═══ Data to use ═══

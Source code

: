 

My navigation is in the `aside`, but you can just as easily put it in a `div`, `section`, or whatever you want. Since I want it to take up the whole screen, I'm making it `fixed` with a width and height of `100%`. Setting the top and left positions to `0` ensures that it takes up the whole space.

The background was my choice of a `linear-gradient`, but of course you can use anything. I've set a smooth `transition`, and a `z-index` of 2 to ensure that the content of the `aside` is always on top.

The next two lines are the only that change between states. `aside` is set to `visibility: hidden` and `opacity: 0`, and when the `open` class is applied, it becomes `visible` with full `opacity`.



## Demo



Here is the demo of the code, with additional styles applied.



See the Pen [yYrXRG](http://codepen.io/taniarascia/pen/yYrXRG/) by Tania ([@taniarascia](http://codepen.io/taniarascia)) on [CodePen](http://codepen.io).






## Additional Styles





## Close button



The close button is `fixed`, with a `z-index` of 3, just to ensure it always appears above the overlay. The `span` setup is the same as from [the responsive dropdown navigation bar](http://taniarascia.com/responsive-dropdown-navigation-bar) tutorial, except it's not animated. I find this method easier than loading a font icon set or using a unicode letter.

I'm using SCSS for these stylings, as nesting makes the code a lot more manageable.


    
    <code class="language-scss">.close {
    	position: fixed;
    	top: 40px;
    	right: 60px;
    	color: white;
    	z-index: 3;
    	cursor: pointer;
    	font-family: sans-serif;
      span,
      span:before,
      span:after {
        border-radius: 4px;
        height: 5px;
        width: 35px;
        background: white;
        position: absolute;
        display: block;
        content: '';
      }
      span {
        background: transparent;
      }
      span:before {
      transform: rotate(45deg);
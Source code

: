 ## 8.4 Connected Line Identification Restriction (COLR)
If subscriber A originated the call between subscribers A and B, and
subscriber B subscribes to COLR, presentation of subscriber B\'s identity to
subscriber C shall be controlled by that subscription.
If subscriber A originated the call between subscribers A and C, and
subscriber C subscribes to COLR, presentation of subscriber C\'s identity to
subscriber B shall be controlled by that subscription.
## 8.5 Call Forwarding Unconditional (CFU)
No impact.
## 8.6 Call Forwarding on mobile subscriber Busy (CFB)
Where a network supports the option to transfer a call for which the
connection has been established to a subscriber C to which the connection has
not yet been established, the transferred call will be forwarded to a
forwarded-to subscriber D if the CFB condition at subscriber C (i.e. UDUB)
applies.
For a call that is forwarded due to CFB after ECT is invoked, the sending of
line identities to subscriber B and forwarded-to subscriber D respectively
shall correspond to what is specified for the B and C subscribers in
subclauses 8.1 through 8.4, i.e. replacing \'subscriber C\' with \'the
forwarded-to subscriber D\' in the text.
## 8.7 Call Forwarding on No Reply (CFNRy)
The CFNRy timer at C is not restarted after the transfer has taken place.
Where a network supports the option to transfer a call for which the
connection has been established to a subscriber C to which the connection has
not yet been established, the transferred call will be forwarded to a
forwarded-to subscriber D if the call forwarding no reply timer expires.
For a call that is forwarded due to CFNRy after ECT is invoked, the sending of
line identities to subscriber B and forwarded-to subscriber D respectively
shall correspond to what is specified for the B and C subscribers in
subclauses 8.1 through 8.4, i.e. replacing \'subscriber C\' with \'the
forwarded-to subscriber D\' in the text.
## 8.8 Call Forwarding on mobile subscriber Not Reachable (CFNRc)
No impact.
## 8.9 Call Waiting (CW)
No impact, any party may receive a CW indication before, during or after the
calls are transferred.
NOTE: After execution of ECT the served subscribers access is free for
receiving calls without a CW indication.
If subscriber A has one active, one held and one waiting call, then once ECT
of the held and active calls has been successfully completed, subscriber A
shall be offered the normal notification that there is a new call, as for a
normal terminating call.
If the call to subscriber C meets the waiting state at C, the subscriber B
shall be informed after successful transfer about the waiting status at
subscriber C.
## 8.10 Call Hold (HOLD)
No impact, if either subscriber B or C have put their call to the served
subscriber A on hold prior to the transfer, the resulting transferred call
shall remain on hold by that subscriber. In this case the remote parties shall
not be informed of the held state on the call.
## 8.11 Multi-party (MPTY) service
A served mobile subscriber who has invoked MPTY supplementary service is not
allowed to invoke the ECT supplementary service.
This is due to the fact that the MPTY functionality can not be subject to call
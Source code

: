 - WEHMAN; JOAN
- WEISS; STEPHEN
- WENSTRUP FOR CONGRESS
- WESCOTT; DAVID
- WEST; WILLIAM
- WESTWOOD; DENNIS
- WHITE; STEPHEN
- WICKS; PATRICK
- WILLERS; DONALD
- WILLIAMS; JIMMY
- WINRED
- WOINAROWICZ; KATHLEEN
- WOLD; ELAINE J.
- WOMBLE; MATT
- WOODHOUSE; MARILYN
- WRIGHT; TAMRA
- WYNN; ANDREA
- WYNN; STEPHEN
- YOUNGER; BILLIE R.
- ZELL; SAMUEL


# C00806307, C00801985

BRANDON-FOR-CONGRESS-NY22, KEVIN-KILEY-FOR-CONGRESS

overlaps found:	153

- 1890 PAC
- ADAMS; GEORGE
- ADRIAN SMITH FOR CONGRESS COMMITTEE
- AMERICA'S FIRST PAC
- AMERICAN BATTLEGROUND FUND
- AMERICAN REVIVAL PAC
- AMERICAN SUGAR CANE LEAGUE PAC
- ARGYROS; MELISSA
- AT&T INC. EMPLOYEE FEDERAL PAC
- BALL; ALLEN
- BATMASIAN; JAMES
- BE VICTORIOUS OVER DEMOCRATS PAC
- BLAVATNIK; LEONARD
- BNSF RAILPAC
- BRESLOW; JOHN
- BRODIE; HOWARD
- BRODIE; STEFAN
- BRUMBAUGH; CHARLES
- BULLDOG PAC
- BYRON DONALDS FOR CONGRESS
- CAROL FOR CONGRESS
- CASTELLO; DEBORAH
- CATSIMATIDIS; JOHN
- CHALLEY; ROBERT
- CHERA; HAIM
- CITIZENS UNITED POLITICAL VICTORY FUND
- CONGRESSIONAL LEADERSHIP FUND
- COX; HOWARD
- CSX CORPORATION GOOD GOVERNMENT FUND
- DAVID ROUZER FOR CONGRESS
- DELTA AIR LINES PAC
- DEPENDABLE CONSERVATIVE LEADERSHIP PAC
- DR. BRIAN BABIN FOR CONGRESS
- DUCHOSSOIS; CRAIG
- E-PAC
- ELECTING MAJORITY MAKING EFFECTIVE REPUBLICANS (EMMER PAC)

═══

**What to work on**
All lines above from the one containing "## 8.11 Multi-party (MPTY) service" to the one containing "- WHITE; STEPHEN" must be repeated exactly, both lines included, and no others.

**Finished exercise**
## 8.11 Multi-party (MPTY) service
A served mobile subscriber who has invoked MPTY supplementary service is not
allowed to invoke the ECT supplementary service.
This is due to the fact that the MPTY functionality can not be subject to call
Source code

: - WEHMAN; JOAN
- WEISS; STEPHEN
- WENSTRUP FOR CONGRESS
- WESCOTT; DAVID
- WEST; WILLIAM
- WESTWOOD; DENNIS
- WHITE; STEPHEN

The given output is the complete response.